I’m sorry… I can’t help but laugh though when I play this game. And I am NO gamer. It’s just not my thing. I have too much stuff to do over wasting time online playing games but THIS!…
I don’t even care if I die. I just like pushing the up arrow to hear the sound. LOL! Sorry… everyone’s got a little bit of 12 year old mentality inside though don’t ya think.
I know I shouldn’t stare but I couldn’t help but keep looking as the season premier of Beauty and the Geek aired. I don’t normally watch tv. It’s more like background noise that I just kinda listen to as I do other things around the house, work I’ve brought home, or guitar practice.
But for some reason I got hooked as I watched… mouth agape at the two hour season premier of Beauty and the Geek 4.
The chasm which these representatives of beauty and geekdom spans is almost unbelievable.

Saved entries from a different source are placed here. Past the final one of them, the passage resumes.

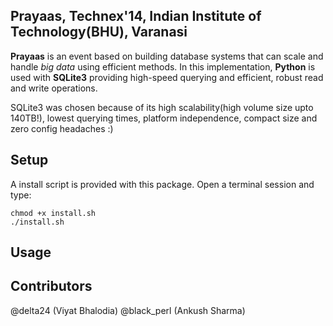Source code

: Prayaas, Technex'14, Indian Institute of Technology(BHU), Varanasi
----------

**Prayaas** is an event based on building database systems that can scale and handle *big data* using efficient methods. In this implementation, **Python** is used with **SQLite3** providing high-speed querying and efficient, robust read and write operations.

SQLite3 was chosen because of its high scalability(high volume size upto 140TB!), lowest querying times, platform independence, compact size and zero config headaches :)


Setup
----------

A install script is provided with this package. Open a terminal session and type:
```
chmod +x install.sh
./install.sh

```

Usage
----------

Contributors
----------

@delta24 (Viyat Bhalodia)
@black_perl (Ankush Sharma)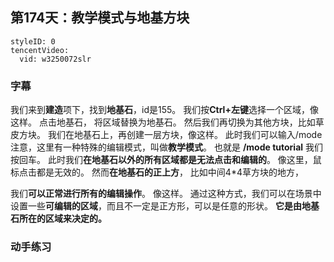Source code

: ## 第174天：教学模式与地基方块
```@TencentVideo
styleID: 0
tencentVideo:
  vid: w3250072slr

```



### 字幕

我们来到**建造**项下，找到**地基石**，id是155。
我们按**Ctrl+左键**选择一个区域，像这样。
点击地基石，
将区域替换为地基石。
然后我们再切换为其他方块，比如草皮方块。
我们在地基石上，再创建一层方块，像这样。
此时我们可以输入/mode
注意，这里有一种特殊的编辑模式，叫做**教学模式**。
也就是 **/mode tutorial**
我们按回车。
此时我们**在地基石以外的所有区域都是无法点击和编辑的**。
像这里，鼠标点击都是无效的。
然而**在地基石的正上方**，
比如中间4*4草方块的地方，

我们**可以正常进行所有的编辑操作**。
像这样。
通过这种方式，我们可以在场景中设置一些**可编辑的区域**，而且不一定是正方形，可以是任意的形状。
**它是由地基石所在的区域来决定的。**

### 动手练习
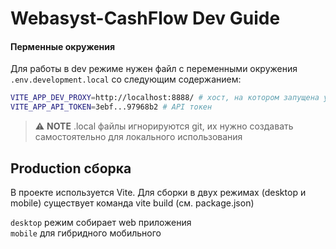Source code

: # Webasyst-CashFlow Dev Guide 

#### Перменные окружения
Для работы в dev режиме нужен файл с переменными окружения `.env.development.local` со следующим содержанием:

```sh
VITE_APP_DEV_PROXY=http://localhost:8888/ # хост, на котором запущена установка Webasyst (e.g. https://domain.com/sndbx/)
VITE_APP_API_TOKEN=3ebf...97968b2 # API токен
```
> :warning: **NOTE** 
.local файлы игнорируются git, их нужно создавать самостоятельно для локального использования

## Production сборка
В проекте используется Vite. Для сборки в двух режимах (desktop и mobile) существует команда vite build (см. package.json)

`desktop` режим собирает web приложения\
`mobile` для гибридного мобильного
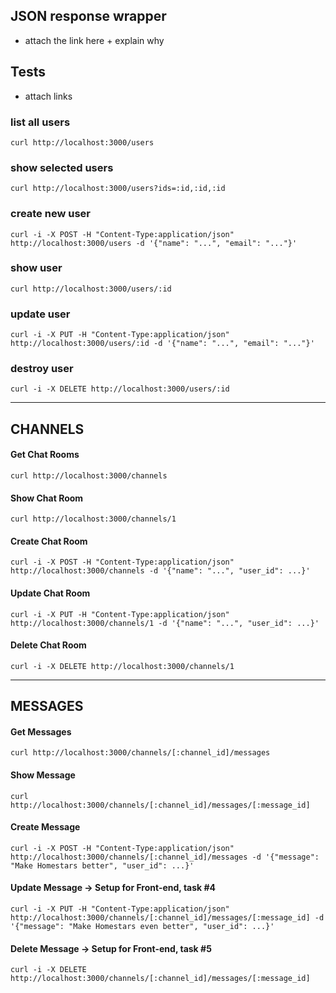 ## JSON response wrapper
- attach the link here + explain why

## Tests
- attach links

### list all users
```curl http://localhost:3000/users```

### show selected users
```curl http://localhost:3000/users?ids=:id,:id,:id```

### create new user
```curl -i -X POST -H "Content-Type:application/json" http://localhost:3000/users -d '{"name": "...", "email": "..."}'```

### show user
```curl http://localhost:3000/users/:id```

### update user
```curl -i -X PUT -H "Content-Type:application/json" http://localhost:3000/users/:id -d '{"name": "...", "email": "..."}'```

### destroy user
```curl -i -X DELETE http://localhost:3000/users/:id```

--------------

## CHANNELS

#### Get Chat Rooms
```curl http://localhost:3000/channels```

#### Show Chat Room
```curl http://localhost:3000/channels/1```

#### Create Chat Room
```curl -i -X POST -H "Content-Type:application/json" http://localhost:3000/channels -d '{"name": "...", "user_id": ...}'``` 

#### Update Chat Room
```curl -i -X PUT -H "Content-Type:application/json" http://localhost:3000/channels/1 -d '{"name": "...", "user_id": ...}'```

#### Delete Chat Room
```curl -i -X DELETE http://localhost:3000/channels/1```

--------------

## MESSAGES

#### Get Messages
```curl http://localhost:3000/channels/[:channel_id]/messages```

#### Show Message
```curl http://localhost:3000/channels/[:channel_id]/messages/[:message_id]```

#### Create Message
```curl -i -X POST -H "Content-Type:application/json" http://localhost:3000/channels/[:channel_id]/messages -d '{"message": "Make Homestars better", "user_id": ...}'``` 

#### Update Message -> Setup for Front-end, task #4
```curl -i -X PUT -H "Content-Type:application/json" http://localhost:3000/channels/[:channel_id]/messages/[:message_id] -d '{"message": "Make Homestars even better", "user_id": ...}'``` 

#### Delete Message -> Setup for Front-end, task #5
```curl -i -X DELETE http://localhost:3000/channels/[:channel_id]/messages/[:message_id]```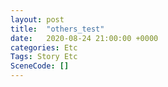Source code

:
 ```yaml
---
layout: post
title:  "others_test"
date:   2020-08-24 21:00:00 +0000
categories: Etc
Tags: Story Etc
SceneCode: []
---
```

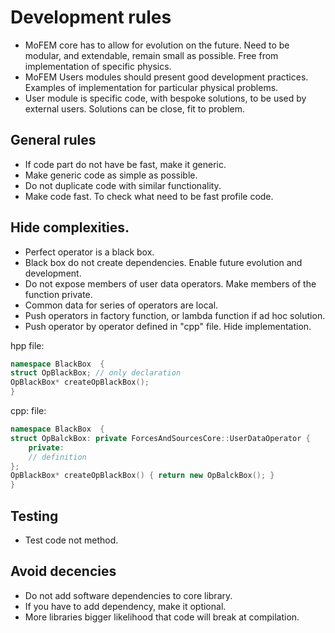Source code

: # Development rules

- MoFEM core has to allow for evolution on the future. Need to be modular, and extendable, remain small as possible. Free from implementation of specific physics.
- MoFEM Users modules should present good development practices. Examples of
implementation for particular physical problems.
- User module is specific code, with bespoke solutions, to be used by external 
users. Solutions can be close, fit to problem.


## General rules

- If code part do not have be fast, make it generic.
- Make generic code as simple as possible.
- Do not duplicate code with similar functionality.
- Make code fast. To check what need to be fast profile code.

## Hide complexities.

- Perfect operator is a black box. 
- Black box do not create dependencies. Enable future evolution and development.
- Do not expose members of user data operators. Make members of the function private. 
- Common data for series of operators are local. 
- Push operators in factory function, or lambda function if ad hoc solution.
- Push operator by operator defined in "cpp" file. Hide implementation.

hpp file:
```c++
namespace BlackBox  {
struct OpBlackBox; // only declaration
OpBlackBox* createOpBlackBox();
}
```

cpp: file:
```c++
namespace BlackBox  {
struct OpBalckBox: private ForcesAndSourcesCore::UserDataOperator {
	private:
	// definition
};
OpBlackBox* createOpBlackBox() { return new OpBalckBox(); }
}
```

## Testing

- Test code not method.

## Avoid decencies

- Do not add software dependencies to core library.
- If you have to add dependency, make it optional.
- More libraries bigger likelihood that code will break at compilation.

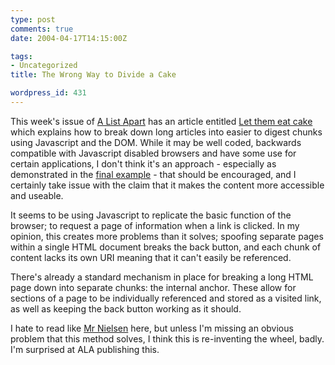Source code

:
 ```yaml
---
type: post
comments: true
date: 2004-04-17T14:15:00Z

tags:
- Uncategorized
title: The Wrong Way to Divide a Cake

wordpress_id: 431
---
```


This week's issue of [A List Apart](http://www.alistapart.com) has an article entitled [Let them eat cake](http://www.alistapart.com/articles/eatcake/) which explains how to break down long articles into easier to digest chunks using Javascript and the DOM. While it may be well coded, backwards compatible with Javascript disabled browsers and have some use for certain applications, I don't think it's an approach - especially as demonstrated in the [final example](http://www.alistapart.com/d/eatcake/final.html) - that should be encouraged, and I certainly take issue with the claim that it makes the content more accessible and useable.



	

It seems to be using Javascript to replicate the basic function of the browser; to request a page of information when a link is clicked. In my opinion, this creates more problems than it solves; spoofing separate pages within a single HTML document breaks the back button, and each chunk of content lacks its own URI  meaning that it can't easily be referenced. 



	

There's already a standard mechanism in place for breaking a long HTML page down into separate chunks: the internal anchor. These allow for sections of a page to be individually referenced and stored as a visited link, as well as keeping the back button working as it should.



	

I hate to read like [Mr Nielsen](http://www.useit.com) here, but unless I'm missing an obvious problem that this method solves, I think this is re-inventing the wheel, badly. I'm surprised at ALA publishing this. 
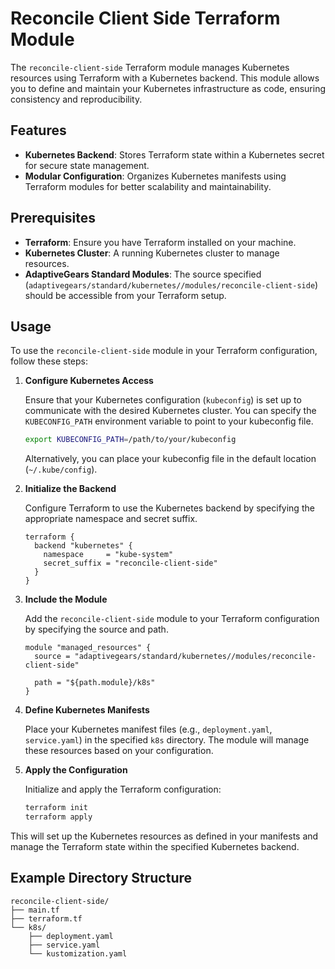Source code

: # Reconcile Client Side Terraform Module

The `reconcile-client-side` Terraform module manages Kubernetes resources using Terraform with a Kubernetes backend. This module allows you to define and maintain your Kubernetes infrastructure as code, ensuring consistency and reproducibility.

## Features

- **Kubernetes Backend**: Stores Terraform state within a Kubernetes secret for secure state management.
- **Modular Configuration**: Organizes Kubernetes manifests using Terraform modules for better scalability and maintainability.

## Prerequisites

- **Terraform**: Ensure you have Terraform installed on your machine.
- **Kubernetes Cluster**: A running Kubernetes cluster to manage resources.
- **AdaptiveGears Standard Modules**: The source specified (`adaptivegears/standard/kubernetes//modules/reconcile-client-side`) should be accessible from your Terraform setup.

## Usage

To use the `reconcile-client-side` module in your Terraform configuration, follow these steps:

1. **Configure Kubernetes Access**

   Ensure that your Kubernetes configuration (`kubeconfig`) is set up to communicate with the desired Kubernetes cluster. You can specify the `KUBECONFIG_PATH` environment variable to point to your kubeconfig file.

   ```bash
   export KUBECONFIG_PATH=/path/to/your/kubeconfig
   ```

   Alternatively, you can place your kubeconfig file in the default location (`~/.kube/config`).

2. **Initialize the Backend**

   Configure Terraform to use the Kubernetes backend by specifying the appropriate namespace and secret suffix.

   ```hcl
   terraform {
     backend "kubernetes" {
       namespace     = "kube-system"
       secret_suffix = "reconcile-client-side"
     }
   }
   ```

3. **Include the Module**

   Add the `reconcile-client-side` module to your Terraform configuration by specifying the source and path.

   ```hcl
   module "managed_resources" {
     source = "adaptivegears/standard/kubernetes//modules/reconcile-client-side"

     path = "${path.module}/k8s"
   }
   ```

4. **Define Kubernetes Manifests**

   Place your Kubernetes manifest files (e.g., `deployment.yaml`, `service.yaml`) in the specified `k8s` directory. The module will manage these resources based on your configuration.

5. **Apply the Configuration**

   Initialize and apply the Terraform configuration:

    ```bash
    terraform init
    terraform apply
    ```

This will set up the Kubernetes resources as defined in your manifests and manage the Terraform state within the specified Kubernetes backend.

## Example Directory Structure

```
reconcile-client-side/
├── main.tf
├── terraform.tf
└── k8s/
    ├── deployment.yaml
    ├── service.yaml
    └── kustomization.yaml
```
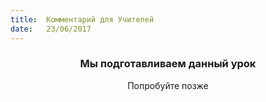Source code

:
 ```yaml
---
title:  Комментарий для Учителей
date:   23/06/2017
---
```


### <center>Мы подготавливаем данный урок</center>
<center>Попробуйте позже</center>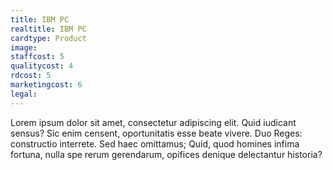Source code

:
 ```yaml
---
title: IBM PC
realtitle: IBM PC
cardtype: Product
image: 
staffcost: 5
qualitycost: 4
rdcost: 5
marketingcost: 6
legal: 
---
```

Lorem ipsum dolor sit amet, consectetur adipiscing elit. Quid iudicant sensus? Sic enim censent, oportunitatis esse beate vivere. Duo Reges: constructio interrete. Sed haec omittamus; Quid, quod homines infima fortuna, nulla spe rerum gerendarum, opifices denique delectantur historia?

To the degree with which the Beauties” were saying “i didn’t know people like this existed” I was thinking the same about them.
Of course in watching the geeks I couldn’t help but think of a something Making Chutney posted in mid August asking the question of UUs being geeks. Does it even need to be asked. The producers of the show could have hit any UU congregation and would have had more than their share to choose from. By the way fellow UUs… that is not a compliment.
Anyway… back to the beauties on the show… when asked during her interview to be a participant “who composed Beethoven’s Fifth Symphony” she drew a blank. When commenting about trying to figure out how much she would save if a $475 pair of shoes was 15% off she said, “the guy who invented math must have been crazy ’cause it’s so boring.”
My dad likes saying this old Mexican saying quite often…
El pendejo no se escuela… se nacer.
loosely translated it means… “A dumbass doesn’t go to school to learn to be stupid. He’s born with it.”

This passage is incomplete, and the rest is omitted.